How to connect nodes with same position without losing one?

Hello, I am running into an issue with the GSLayer.connectPathsWithNode_andNode_() method. If the two nodes have the same position, one of them is deleted. I need to keep them both.

Is there another method of connecting nodes, which retains both nodes even if they share the same position? Thanks!

You need to code that yourself. ;(

I see, thanks. I’m dealing with separate segments, that I all want to connect.

Some ideas I came up with:

• Create a “dummy node” somewhere (for example at (0, 0))
• Connect the last node of the first segment to that node
• Connect the first node of the next segment to that node
• Remove the dummy node

• Check whether the two nodes share the same position
• Connect them (and lose one of them in the process)
• Duplicate the resulting node programmatically

• Use a pen to connect the two nodes. I haven’t tried using pens yet, is that feasible?

Do these approaches make sense? Is there any other, smarter way?

With segments, you mean GSPath objects?
In this case:
You start with:

1. two open paths:
   1. check if the two connection nodes are in the right order. The first node needs to be the end node of its path and the second needs to be the start node. Either switch the paths or reverse one or both segments.
   2. copy all nodes from the second path to the first.
2. one open path:
   1. close the path.

That makes sense. I didn’t realise it was that simple. Thanks!
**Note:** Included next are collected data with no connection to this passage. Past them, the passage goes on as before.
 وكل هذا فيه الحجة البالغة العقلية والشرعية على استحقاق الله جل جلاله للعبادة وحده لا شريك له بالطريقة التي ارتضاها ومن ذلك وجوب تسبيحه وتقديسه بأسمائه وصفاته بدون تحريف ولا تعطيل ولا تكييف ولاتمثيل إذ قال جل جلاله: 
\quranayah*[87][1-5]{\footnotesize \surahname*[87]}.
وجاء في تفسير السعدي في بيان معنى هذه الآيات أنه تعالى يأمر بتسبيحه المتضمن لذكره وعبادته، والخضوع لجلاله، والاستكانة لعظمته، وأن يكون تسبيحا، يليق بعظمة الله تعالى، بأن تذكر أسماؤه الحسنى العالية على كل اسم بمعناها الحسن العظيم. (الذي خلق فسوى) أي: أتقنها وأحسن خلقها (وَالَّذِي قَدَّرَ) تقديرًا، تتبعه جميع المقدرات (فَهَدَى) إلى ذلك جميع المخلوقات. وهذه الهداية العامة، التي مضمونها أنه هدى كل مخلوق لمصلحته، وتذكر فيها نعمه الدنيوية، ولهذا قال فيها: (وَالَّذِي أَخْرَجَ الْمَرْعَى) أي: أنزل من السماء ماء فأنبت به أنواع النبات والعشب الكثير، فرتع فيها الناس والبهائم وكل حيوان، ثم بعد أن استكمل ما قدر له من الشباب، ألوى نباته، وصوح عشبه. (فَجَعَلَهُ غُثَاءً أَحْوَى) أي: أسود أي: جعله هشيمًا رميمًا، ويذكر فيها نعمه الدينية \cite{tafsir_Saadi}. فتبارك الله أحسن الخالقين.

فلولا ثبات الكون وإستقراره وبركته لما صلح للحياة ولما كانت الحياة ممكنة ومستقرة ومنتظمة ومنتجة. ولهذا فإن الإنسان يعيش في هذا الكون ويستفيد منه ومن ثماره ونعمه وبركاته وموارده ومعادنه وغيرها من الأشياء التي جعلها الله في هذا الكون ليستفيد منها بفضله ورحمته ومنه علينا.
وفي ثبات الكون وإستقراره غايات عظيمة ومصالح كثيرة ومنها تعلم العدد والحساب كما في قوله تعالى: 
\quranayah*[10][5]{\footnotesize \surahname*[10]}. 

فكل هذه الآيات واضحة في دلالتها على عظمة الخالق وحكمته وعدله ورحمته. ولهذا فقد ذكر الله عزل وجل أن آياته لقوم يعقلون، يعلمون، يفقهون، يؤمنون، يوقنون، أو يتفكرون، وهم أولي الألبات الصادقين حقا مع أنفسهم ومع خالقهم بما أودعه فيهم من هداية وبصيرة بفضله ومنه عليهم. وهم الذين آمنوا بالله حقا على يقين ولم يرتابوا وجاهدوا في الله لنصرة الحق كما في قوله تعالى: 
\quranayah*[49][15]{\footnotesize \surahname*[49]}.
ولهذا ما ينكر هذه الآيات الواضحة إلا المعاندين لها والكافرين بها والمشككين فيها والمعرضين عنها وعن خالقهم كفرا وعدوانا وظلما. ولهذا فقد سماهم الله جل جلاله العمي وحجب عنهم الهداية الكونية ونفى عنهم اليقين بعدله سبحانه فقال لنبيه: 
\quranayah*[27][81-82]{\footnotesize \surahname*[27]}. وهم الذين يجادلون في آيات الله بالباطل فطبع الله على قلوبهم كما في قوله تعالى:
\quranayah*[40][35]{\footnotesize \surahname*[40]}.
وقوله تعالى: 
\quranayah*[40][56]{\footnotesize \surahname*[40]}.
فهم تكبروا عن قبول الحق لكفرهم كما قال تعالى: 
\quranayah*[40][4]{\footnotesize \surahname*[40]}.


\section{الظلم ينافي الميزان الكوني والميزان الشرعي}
In case anybody else is looking for this, it’s actually very easy:

for index in range(len(Layer.paths) - 1):
	for index, node in enumerate(Layer.paths[1].nodes):
		proxy_layer.paths[0].nodes.append(node)
	Layer.shapes.remove(Layer.paths[1])
Layer.paths[0].closed = True

This will iterate over all segments, which are separate paths in the layer, and copy the next path’s nodes to the first path, essentially just connecting them. It then removes the next path. In the end, the resulting single path is closed.